▶ **Action item**
Below are some entries; state how many of their lines include the word "images" and give no more than that number.

▶ **The records**
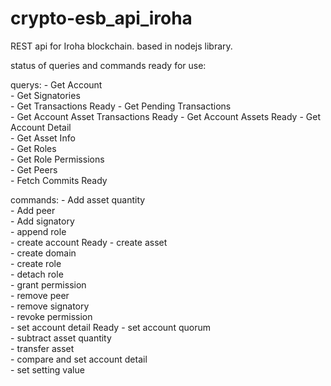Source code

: # crypto-esb_api_iroha

REST api for Iroha blockchain. based in nodejs library.

status of queries and commands ready for use:
			
querys:
    - Get Account		
	- Get Signatories		
	- Get Transactions		Ready
	- Get Pending Transactions		
	- Get Account Asset Transactions		Ready
	- Get Account Assets		Ready
	- Get Account Detail	
	- Get Asset Info		
	- Get Roles		
	- Get Role Permissions		
	- Get Peers		
	- Fetch Commits		Ready 
			
commands:
    - Add asset quantity		
	- Add peer		
	- Add signatory		
	- append role		
	- create account		Ready
	- сreate asset		
	- create domain		
	- create role		
	- detach role		
	- grant permission		
	- remove peer		
	- remove signatory		
	- revoke permission		
	- set account detail		Ready
	- set account quorum		
	- subtract asset quantity 		
	- transfer asset		
	- compare and set account detail		
	- set setting value		
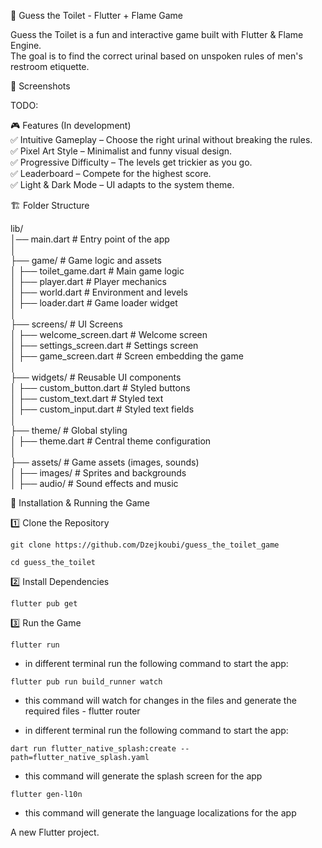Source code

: 🚽 Guess the Toilet - Flutter + Flame Game

Guess the Toilet is a fun and interactive game built with Flutter & Flame Engine. <br>
The goal is to find the correct urinal based on unspoken rules of men's restroom etiquette.

📸 Screenshots

TODO:

🎮 Features (In development) <br>
✅ Intuitive Gameplay – Choose the right urinal without breaking the rules. <br>
✅ Pixel Art Style – Minimalist and funny visual design. <br>
✅ Progressive Difficulty – The levels get trickier as you go. <br>
✅ Leaderboard – Compete for the highest score. <br>
✅ Light & Dark Mode – UI adapts to the system theme.

🏗 Folder Structure

lib/ <br>
│── main.dart # Entry point of the app <br>
│ <br>
├── game/ # Game logic and assets <br>
│ ├── toilet_game.dart # Main game logic <br>
│ ├── player.dart # Player mechanics <br>
│ ├── world.dart # Environment and levels <br>
│ ├── loader.dart # Game loader widget <br>
│ <br>
├── screens/ # UI Screens <br>
│ ├── welcome_screen.dart # Welcome screen <br>
│ ├── settings_screen.dart # Settings screen <br>
│ ├── game_screen.dart # Screen embedding the game <br>
│ <br>
├── widgets/ # Reusable UI components <br>
│ ├── custom_button.dart # Styled buttons <br>
│ ├── custom_text.dart # Styled text <br>
│ ├── custom_input.dart # Styled text fields <br>
│ <br>
├── theme/ # Global styling <br>
│ ├── theme.dart # Central theme configuration <br>
│ <br>
├── assets/ # Game assets (images, sounds) <br>
│ ├── images/ # Sprites and backgrounds <br>
│ ├── audio/ # Sound effects and music

🚀 Installation & Running the Game

1️⃣ Clone the Repository

`git clone https://github.com/Dzejkoubi/guess_the_toilet_game`

`cd guess_the_toilet`

2️⃣ Install Dependencies

`flutter pub get`

3️⃣ Run the Game

`flutter run`

- in different terminal run the following command to start the app:

`flutter pub run build_runner watch`

- this command will watch for changes in the files and generate the required files - flutter router

- in different terminal run the following command to start the app:

`dart run flutter_native_splash:create --path=flutter_native_splash.yaml`

- this command will generate the splash screen for the app

`flutter gen-l10n`

- this command will generate the language localizations for the app

A new Flutter project.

▶ **Task output**
2